◆ What the task requires:
Every record must be given again word for word; no picture belongs in the copy.
··· Exercise data
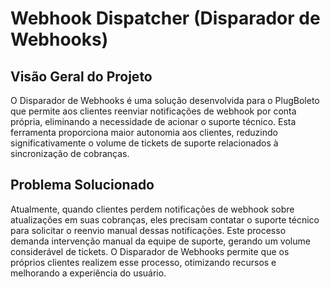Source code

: # Webhook Dispatcher (Disparador de Webhooks)

## Visão Geral do Projeto
O Disparador de Webhooks é uma solução desenvolvida para o PlugBoleto que permite aos clientes reenviar notificações de webhook por conta própria, eliminando a necessidade de acionar o suporte técnico. Esta ferramenta proporciona maior autonomia aos clientes, reduzindo significativamente o volume de tickets de suporte relacionados à sincronização de cobranças.

## Problema Solucionado
Atualmente, quando clientes perdem notificações de webhook sobre atualizações em suas cobranças, eles precisam contatar o suporte técnico para solicitar o reenvio manual dessas notificações. Este processo demanda intervenção manual da equipe de suporte, gerando um volume considerável de tickets. O Disparador de Webhooks permite que os próprios clientes realizem esse processo, otimizando recursos e melhorando a experiência do usuário.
······
◆ Result below:
Source code

: # Webhook Dispatcher (Disparador de Webhooks)

## Visão Geral do Projeto
O Disparador de Webhooks é uma solução desenvolvida para o PlugBoleto que permite aos clientes reenviar notificações de webhook por conta própria, eliminando a necessidade de acionar o suporte técnico. Esta ferramenta proporciona maior autonomia aos clientes, reduzindo significativamente o volume de tickets de suporte relacionados à sincronização de cobranças.

## Problema Solucionado
Atualmente, quando clientes perdem notificações de webhook sobre atualizações em suas cobranças, eles precisam contatar o suporte técnico para solicitar o reenvio manual dessas notificações. Este processo demanda intervenção manual da equipe de suporte, gerando um volume considerável de tickets. O Disparador de Webhooks permite que os próprios clientes realizem esse processo, otimizando recursos e melhorando a experiência do usuário.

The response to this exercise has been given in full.